Assignment 8 – Response to Required Reading

Response to the Required Reading:

Chapter 2, “Back to Reality” from Jane Jacobs’ book Cities and the Wealth of Nations was no easy read.  There seems to be this overarching view by economists, past and present, that the nation-state itself is the most important thing for understanding the structures of economies.  Jacobs maintains that this view is essentially misleading, broad, and ineffective.  She validates her point by the fact that our diminishing economies are only ever evaluated by the “back to the drawing board” strategy, which can be summarized in part by the familiar Albert Einstein quote, “We cannot solve our problems with the same thinking we used when we created them.” 

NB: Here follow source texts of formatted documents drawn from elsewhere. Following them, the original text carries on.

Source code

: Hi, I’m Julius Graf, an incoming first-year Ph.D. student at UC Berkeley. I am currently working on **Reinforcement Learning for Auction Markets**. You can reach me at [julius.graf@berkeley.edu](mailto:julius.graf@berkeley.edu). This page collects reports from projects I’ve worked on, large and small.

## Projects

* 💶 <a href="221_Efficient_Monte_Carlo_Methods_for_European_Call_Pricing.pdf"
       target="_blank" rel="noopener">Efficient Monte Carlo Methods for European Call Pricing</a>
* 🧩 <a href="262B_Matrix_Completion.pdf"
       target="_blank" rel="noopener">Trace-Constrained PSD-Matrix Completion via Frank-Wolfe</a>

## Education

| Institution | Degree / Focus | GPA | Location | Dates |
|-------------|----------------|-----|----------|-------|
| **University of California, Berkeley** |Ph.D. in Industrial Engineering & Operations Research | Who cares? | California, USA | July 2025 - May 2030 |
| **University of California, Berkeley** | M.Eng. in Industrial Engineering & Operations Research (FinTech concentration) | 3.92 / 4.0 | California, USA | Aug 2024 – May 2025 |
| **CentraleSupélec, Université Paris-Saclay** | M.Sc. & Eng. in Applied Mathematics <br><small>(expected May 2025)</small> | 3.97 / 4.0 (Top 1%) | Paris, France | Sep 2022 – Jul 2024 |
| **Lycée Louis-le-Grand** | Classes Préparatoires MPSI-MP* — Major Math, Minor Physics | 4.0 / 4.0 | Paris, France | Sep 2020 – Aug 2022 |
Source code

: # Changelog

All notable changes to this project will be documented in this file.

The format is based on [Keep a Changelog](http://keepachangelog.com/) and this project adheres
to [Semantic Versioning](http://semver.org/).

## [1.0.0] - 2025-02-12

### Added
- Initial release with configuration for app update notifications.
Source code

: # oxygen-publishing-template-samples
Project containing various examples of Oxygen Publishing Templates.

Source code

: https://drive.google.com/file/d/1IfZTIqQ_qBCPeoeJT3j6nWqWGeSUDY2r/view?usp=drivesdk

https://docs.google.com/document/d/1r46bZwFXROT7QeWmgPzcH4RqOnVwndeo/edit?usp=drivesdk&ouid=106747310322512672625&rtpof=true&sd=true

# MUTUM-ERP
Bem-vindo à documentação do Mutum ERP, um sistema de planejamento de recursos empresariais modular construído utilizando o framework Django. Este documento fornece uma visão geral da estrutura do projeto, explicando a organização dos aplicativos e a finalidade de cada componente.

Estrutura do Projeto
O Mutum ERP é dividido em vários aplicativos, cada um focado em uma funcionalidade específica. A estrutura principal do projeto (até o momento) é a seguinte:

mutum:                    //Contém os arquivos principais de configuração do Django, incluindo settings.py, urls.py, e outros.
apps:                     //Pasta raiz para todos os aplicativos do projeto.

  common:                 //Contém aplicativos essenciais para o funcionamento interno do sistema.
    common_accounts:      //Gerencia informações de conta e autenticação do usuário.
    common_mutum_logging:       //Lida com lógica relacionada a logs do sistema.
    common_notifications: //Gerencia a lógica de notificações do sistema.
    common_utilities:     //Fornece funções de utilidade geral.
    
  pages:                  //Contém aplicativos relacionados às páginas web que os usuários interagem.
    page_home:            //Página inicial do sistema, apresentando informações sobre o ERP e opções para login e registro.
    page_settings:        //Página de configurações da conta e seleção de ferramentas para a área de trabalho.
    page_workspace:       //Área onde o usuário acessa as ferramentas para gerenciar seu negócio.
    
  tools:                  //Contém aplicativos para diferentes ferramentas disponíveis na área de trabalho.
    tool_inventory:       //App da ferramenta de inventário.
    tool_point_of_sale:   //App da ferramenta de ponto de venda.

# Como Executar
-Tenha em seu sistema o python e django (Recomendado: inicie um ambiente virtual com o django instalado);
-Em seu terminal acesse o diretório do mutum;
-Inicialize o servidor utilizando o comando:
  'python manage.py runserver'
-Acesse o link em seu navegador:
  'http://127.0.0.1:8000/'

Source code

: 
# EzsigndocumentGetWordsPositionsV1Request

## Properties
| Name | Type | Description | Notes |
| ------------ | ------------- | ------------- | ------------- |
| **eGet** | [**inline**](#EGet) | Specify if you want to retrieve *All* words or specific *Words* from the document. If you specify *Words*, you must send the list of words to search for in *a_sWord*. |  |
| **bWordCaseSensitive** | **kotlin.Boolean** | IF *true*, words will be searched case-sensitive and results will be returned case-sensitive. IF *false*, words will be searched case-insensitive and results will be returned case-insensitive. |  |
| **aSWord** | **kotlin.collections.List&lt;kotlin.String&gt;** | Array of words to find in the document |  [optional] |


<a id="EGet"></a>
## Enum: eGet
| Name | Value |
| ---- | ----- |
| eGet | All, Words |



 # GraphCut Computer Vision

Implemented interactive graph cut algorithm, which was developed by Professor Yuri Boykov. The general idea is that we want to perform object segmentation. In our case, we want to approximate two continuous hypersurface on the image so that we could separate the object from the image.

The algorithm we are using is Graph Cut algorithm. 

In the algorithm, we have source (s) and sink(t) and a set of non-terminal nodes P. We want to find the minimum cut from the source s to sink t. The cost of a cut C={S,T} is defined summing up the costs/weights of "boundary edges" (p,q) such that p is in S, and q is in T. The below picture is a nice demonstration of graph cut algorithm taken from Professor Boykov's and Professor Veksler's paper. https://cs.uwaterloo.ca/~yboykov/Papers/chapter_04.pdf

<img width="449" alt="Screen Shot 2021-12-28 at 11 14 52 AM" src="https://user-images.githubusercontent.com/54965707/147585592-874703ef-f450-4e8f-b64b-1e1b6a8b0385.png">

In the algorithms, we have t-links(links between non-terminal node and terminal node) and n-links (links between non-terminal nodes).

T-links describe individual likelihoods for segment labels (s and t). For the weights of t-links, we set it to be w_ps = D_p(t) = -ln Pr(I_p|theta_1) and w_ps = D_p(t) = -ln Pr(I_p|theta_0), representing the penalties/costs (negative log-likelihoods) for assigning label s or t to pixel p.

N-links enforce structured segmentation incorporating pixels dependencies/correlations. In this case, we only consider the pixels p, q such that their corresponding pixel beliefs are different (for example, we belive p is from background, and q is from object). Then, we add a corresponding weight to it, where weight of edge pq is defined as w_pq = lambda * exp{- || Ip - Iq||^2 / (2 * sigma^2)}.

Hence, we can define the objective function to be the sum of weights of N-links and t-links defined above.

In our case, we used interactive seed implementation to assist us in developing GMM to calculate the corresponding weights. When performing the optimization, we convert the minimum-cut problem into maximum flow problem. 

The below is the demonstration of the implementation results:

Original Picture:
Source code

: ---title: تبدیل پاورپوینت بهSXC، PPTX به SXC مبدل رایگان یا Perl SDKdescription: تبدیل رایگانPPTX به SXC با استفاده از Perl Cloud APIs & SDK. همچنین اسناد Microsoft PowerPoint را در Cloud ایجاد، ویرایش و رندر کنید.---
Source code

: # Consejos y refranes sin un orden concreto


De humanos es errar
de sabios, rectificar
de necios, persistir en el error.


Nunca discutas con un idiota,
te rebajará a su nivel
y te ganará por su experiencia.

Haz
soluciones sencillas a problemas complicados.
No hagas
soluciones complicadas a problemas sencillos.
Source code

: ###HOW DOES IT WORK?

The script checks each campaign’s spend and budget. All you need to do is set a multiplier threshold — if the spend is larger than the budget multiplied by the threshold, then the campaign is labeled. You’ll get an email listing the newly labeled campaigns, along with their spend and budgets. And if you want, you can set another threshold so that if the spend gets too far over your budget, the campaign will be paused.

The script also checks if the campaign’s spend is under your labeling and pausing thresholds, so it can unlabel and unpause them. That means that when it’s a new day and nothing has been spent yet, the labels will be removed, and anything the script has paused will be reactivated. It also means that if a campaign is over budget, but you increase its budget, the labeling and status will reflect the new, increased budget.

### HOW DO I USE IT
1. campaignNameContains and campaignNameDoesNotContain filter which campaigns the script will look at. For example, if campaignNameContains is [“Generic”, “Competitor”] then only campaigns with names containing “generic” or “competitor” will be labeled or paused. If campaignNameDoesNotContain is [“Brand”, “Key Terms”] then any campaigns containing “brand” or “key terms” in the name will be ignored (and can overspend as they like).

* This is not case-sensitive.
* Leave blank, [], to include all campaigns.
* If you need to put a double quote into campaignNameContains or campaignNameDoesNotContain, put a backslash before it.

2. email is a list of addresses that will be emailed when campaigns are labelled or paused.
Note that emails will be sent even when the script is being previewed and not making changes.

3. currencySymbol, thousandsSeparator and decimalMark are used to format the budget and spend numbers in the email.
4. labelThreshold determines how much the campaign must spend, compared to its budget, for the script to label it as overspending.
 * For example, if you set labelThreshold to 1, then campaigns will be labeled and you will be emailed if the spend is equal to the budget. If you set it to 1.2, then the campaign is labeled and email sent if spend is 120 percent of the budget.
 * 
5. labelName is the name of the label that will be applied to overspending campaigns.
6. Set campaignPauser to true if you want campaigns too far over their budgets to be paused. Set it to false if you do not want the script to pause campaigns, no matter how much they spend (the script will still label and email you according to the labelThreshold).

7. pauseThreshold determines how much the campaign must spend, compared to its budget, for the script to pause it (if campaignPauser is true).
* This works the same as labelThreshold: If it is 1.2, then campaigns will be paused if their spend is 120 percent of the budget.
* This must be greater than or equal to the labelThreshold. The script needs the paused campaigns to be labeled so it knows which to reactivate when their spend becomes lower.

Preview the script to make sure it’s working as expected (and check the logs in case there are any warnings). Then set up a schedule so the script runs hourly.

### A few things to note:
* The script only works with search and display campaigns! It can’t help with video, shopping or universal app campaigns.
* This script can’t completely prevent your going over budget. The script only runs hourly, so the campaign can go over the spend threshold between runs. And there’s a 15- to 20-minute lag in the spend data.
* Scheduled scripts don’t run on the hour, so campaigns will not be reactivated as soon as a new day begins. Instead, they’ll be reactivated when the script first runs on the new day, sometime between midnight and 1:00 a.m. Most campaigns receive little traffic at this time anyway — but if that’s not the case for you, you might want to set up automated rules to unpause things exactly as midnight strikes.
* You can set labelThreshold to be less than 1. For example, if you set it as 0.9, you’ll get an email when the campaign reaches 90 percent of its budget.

Perhaps our view of the big picture is better summarized in looking at the smaller parts.  If you look deeper in to national economies, it can be seen that most nations are a collective of very different economies, operating the rich and poor regions throughout.  The focus here is really at the city level.  She presents an example of the Bardou province in France, which has gone through the cycle of a once flourishing economy, withered away by opportunity elsewhere, dormant, and then emergent and now productive.  She calls this a passive economy that does not create change, but just reacts to change and forces around it.  Here presents the idea that the city economy and the nation economy are two different organisms and that the implementation of an overarching policy is not effective when all of the individual factors are unique and affected by one another. 

A productive and sustainable way of harnessing these interrelations between city economies is to focus on “import-replacing”.  This “import-replacing”, as coined by Jacobs, is a characteristic “city process” by which these unique city economies develop and sustain, but this requires versatility and diversity, which may come about by taking the means of production in to the collective communal hands.  Although economists may not be completely oblivious to this idea, this thinking in terms of national economies considers only foreign imports as perhaps those that need replacing, without looking further in to domestic imports between cities.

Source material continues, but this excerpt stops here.